Creating unordered_set of unordered_set

Question

I want to create a container that will store unique sets of integers inside.

I want to create something similar to

std::unordered_set<std::unordered_set<unsigned int>>

But g++ does not let me do that and says:

invalid use of incomplete type 'struct std::hash<std::unordered_set<unsigned int> >'

What I want to achieve is to have unique sets of unsigned ints.

How can I do that?

Answer 1

I'm adding yet another answer to this question as currently no one has touched upon a key point.

Everyone is telling you that you need to create a hash function for unordered_set<unsigned>, and this is correct. You can do so by specializing std::hash<unordered_set<unsigned>>, or you can create your own functor and use it like this:

unordered_set<unordered_set<unsigned>, my_unordered_set_hash_functor> s;

Either way is fine. However there is a big problem you need to watch out for:

For any two unordered_set<unsigned> that compare equal (x == y), they must hash to the same value: hash(x) == hash(y). If you fail to follow this rule, you will get run time errors. Also note that the following two unordered_sets compare equal (using pseudo code here for clarity):

{1, 2, 3} == {3, 2, 1}

Therefore hash({1, 2, 3}) must equal hash({3, 2, 1}). Said differently, the unordered containers have an equality operator where order does not matter. So however you construct your hash function, its result must be independent of the order of the elements in the container.

Alternatively you can replace the equality predicate used in the unordered_set such that it does respect order:

unordered_set<unordered_set<unsigned>, my_unordered_set_hash_functor,
                                       my_unordered_equal> s;

The burden of getting all of this right, makes:

unodered_set<set<unsigned>, my_set_hash_functor>

look fairly attractive. You still have to create a hash functor for set<unsigned>, but now you don't have to worry about getting the same hash code for {1, 2, 3} and {3, 2, 1}. Instead you have to make sure these hash codes are different.

I note that Walter's answer gives a hash functor that has the right behavior: it ignores order in computing the hash code. But then his answer (currently) tells you that this is not a good solution. :-) It actually is a good solution for unordered containers. An even better solution would be to return the sum of the individual hashes instead of hashing the sum of the elements.

Answer 2

You can do this, but like every unsorted_set/map element type the inner unsorted_set now needs a Hash function to be defined. It does not have one by default but you can write one yourself.

Answer 3

What you have to do is to define an appropriate hash for keys of type std::unordered_set<unsigned int> (since operator== is already defined for this key, you will not need to also provide the EqualKey template parameter for std::unordered_set<std::unordered_set<unsigned int>, Hash, EqualKey>.

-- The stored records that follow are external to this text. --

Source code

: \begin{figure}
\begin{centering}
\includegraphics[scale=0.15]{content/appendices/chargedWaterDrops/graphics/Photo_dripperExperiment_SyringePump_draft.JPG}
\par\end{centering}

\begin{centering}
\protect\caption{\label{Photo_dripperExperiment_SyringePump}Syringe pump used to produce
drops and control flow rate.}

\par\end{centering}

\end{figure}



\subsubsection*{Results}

One simple (albeit inefficient) option is to hash on the total sum of all elements of the set. This would look similar to this:

template<typename T>
struct hash_on_sum
: private std::hash<typename T::element_type>
{
  typedef T::element_type count_type;
  typedef std::hash<count_type> base;
  std::size_t operator()(T const&obj) const
  {
    return base::operator()(std::accumulate(obj.begin(),obj.end(),count_type()));
  }
};

typedef std::unordered_set<unsigned int> inner_type;
typedef std::unordered_set<inner_type, hash_on_sum<inner_type>> set_of_unique_sets;

However, while simple, this is not good, since it does not guarantee the following requirement. For two different parameters k1 and k2 that are not equal, the probability that std::hash<Key>()(k1) == std::hash<Key>()(k2) should be very small, approaching 1.0/std::numeric_limits<size_t>::max().